28.(1) À partir de la date de sa nomination à un poste pourvu par nomination externe, le fonctionnaire est considéré comme stagiaire durant la période fixée par règlement par la Commission pour lui ou la catégorie de fonctionnaires dont il fait partie.

(1.1) Une nouvelle nomination ou une mutation n'interrompt pas le stage.

(2) À tout moment au cours du stage, l'administrateur général peut aviser le fonctionnaire de son intention de le renvoyer, pour un motif déterminé, au terme du délai de préavis fixé par la Commission pour lui ou la catégorie de fonctionnaires dont il fait partie. Le fonctionnaire perd sa qualité de fonctionnaire au terme de cette période.

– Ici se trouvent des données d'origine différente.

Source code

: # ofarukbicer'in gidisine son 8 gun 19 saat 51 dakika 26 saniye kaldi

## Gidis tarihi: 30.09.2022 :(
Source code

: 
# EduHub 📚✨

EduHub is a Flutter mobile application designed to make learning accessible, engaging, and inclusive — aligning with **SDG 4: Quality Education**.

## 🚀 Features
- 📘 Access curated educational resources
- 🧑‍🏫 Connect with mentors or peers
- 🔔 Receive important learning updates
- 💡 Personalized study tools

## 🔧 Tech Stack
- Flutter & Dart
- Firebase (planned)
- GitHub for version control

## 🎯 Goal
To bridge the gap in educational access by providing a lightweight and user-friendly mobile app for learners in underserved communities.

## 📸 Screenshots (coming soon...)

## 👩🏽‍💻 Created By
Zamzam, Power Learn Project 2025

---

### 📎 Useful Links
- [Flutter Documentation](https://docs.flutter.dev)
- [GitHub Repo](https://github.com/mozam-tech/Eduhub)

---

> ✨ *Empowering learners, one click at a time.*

[14]    Les dispositions pertinentes de la LRTFP se lisent comme suit :

92. (1) Après l'avoir porté jusqu'au dernier palier de la procédure applicable sans avoir obtenu satisfaction, un fonctionnaire peut renvoyer à l'arbitrage tout grief portant sur :

a) l'interprétation ou l'application, à son endroit, d'une disposition d'une convention collective ou d'une décision arbitrale;

b) dans le cas d'un fonctionnaire d'un ministère ou secteur de l'administration publique fédérale spécifié à la partie I de l'annexe I ou désigné par décret pris au titre du paragraphe (4), soit une mesure disciplinaire entraînant la suspension ou une sanction pécuniaire, soit un licenciement ou une rétrogradation visé aux alinéas 11(2)f) ou g) de la Loi sur la gestion des finances publiques;

c) dans les autres cas, une mesure disciplinaire entraînant le licenciement, la suspension ou une sanction pécuniaire.

(2) Pour pouvoir renvoyer à l'arbitrage un grief du type visé à l'alinéa (1)a), le fonctionnaire doit obtenir, dans les formes réglementaires, l'approbation de son agent négociateur et son acceptation de le représenter dans la procédure d'arbitrage.

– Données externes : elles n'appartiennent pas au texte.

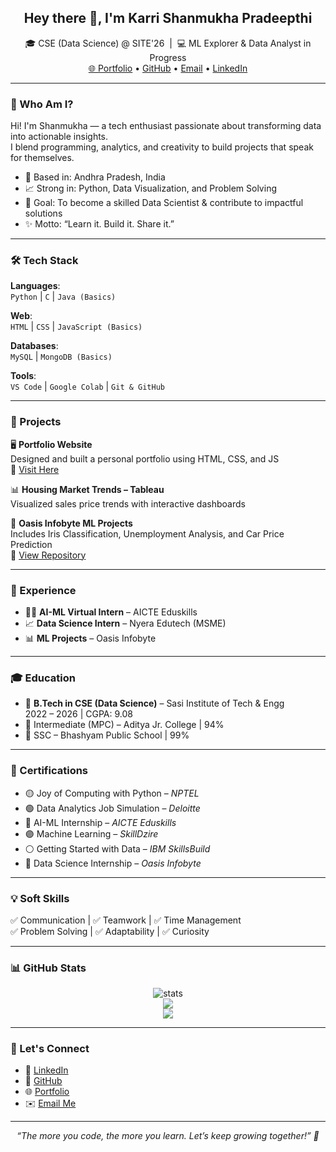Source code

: <!-- PROFILE HEADER -->
<h2 align="center">Hey there 👋, I'm Karri Shanmukha Pradeepthi</h2>
<p align="center">
  🎓 CSE (Data Science) @ SITE'26 &nbsp;|&nbsp; 💻 ML Explorer & Data Analyst in Progress  
  <br>
  <a href="https://shannu1584.github.io/Portfolio/">🌐 Portfolio</a> • 
  <a href="https://github.com/shannu1584">GitHub</a> • 
  <a href="mailto:shanmukha1584@gmail.com">Email</a> • 
  <a href="https://linkedin.com/in/shanmukha-pradeepthi-karri-090a44289">LinkedIn</a>
</p>

---

### 🧩 Who Am I?

Hi! I'm Shanmukha — a tech enthusiast passionate about transforming data into actionable insights.  
I blend programming, analytics, and creativity to build projects that speak for themselves.

- 📍 Based in: Andhra Pradesh, India  
- 📈 Strong in: Python, Data Visualization, and Problem Solving  
- 🎯 Goal: To become a skilled Data Scientist & contribute to impactful solutions  
- ✨ Motto: “Learn it. Build it. Share it.”

---

### 🛠 Tech Stack

**Languages**:  
`Python` | `C` | `Java (Basics)`

**Web**:  
`HTML` | `CSS` | `JavaScript (Basics)`

**Databases**:  
`MySQL` | `MongoDB (Basics)`

**Tools**:  
`VS Code` | `Google Colab` | `Git & GitHub`

---

### 📂 Projects

🖥️ **Portfolio Website**  
Designed and built a personal portfolio using HTML, CSS, and JS  
🔗 [Visit Here](https://shannu1584.github.io/Portfolio/)

📊 **Housing Market Trends – Tableau**  
Visualized sales price trends with interactive dashboards

🧠 **Oasis Infobyte ML Projects**  
Includes Iris Classification, Unemployment Analysis, and Car Price Prediction  
🔗 [View Repository](https://github.com/shannu1584/OIBSIP)

---

### 💼 Experience

- 👩‍💻 **AI-ML Virtual Intern** – AICTE Eduskills  
- 📈 **Data Science Intern** – Nyera Edutech (MSME)  
- 📊 **ML Projects** – Oasis Infobyte

---

### 🎓 Education

- 🏫 **B.Tech in CSE (Data Science)** – Sasi Institute of Tech & Engg  
  2022 – 2026 | CGPA: 9.08  
- 📘 Intermediate (MPC) – Aditya Jr. College | 94%  
- 📗 SSC – Bhashyam Public School | 99%

---

### 🏅 Certifications

- 🟡 Joy of Computing with Python – *NPTEL*  
- 🟢 Data Analytics Job Simulation – *Deloitte*  
- 🔵 AI-ML Internship – *AICTE Eduskills*  
- 🟣 Machine Learning – *SkillDzire*  
- ⚪ Getting Started with Data – *IBM SkillsBuild*  
- 🔘 Data Science Internship – *Oasis Infobyte*

---

### 💡 Soft Skills

✅ Communication | ✅ Teamwork | ✅ Time Management  
✅ Problem Solving | ✅ Adaptability | ✅ Curiosity

---

### 📊 GitHub Stats

<p align="center">
  <img src="https://github-readme-stats.vercel.app/api?username=shannu1584&show_icons=true&theme=tokyonight" alt="stats" />
  <br />
  <img src="https://github-readme-streak-stats.herokuapp.com?user=shannu1584&theme=tokyonight" />
  <br />
  <img src="https://github-readme-stats.vercel.app/api/top-langs/?username=shannu1584&layout=compact&theme=tokyonight" />
</p>

---

### 🔗 Let's Connect

- 💼 [LinkedIn](https://linkedin.com/in/shanmukha-pradeepthi-karri-090a44289)  
- 🧠 [GitHub](https://github.com/shannu1584)  
- 🌐 [Portfolio](https://shannu1584.github.io/Portfolio/)  
- ✉️ [Email Me](mailto:shanmukha1584@gmail.com)

---

<p align="center"><i>“The more you code, the more you learn. Let’s keep growing together!” 🌱</i></p>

3) Le paragraphe (1) n'a pas pour effet de permettre le renvoi à l'arbitrage d'un grief portant sur le licenciement prévu sous le régime de la Loi sur l'emploi dans la fonction publique.

[15]    Dans toute cause portant sur un renvoi en cours de stage, l'employeur doit établir que le licenciement a eu lieu pendant la période de stage et que le ou les motifs du renvoi son reliés à l'emploi et non à un autre motif. Pour produire des éléments de preuve démontrant que le renvoi est survenu en cours de stage, l'employeur doit établir le caractère valable ou le bien-fondé des motifs reliés à l'emploi justifiant le renvoi.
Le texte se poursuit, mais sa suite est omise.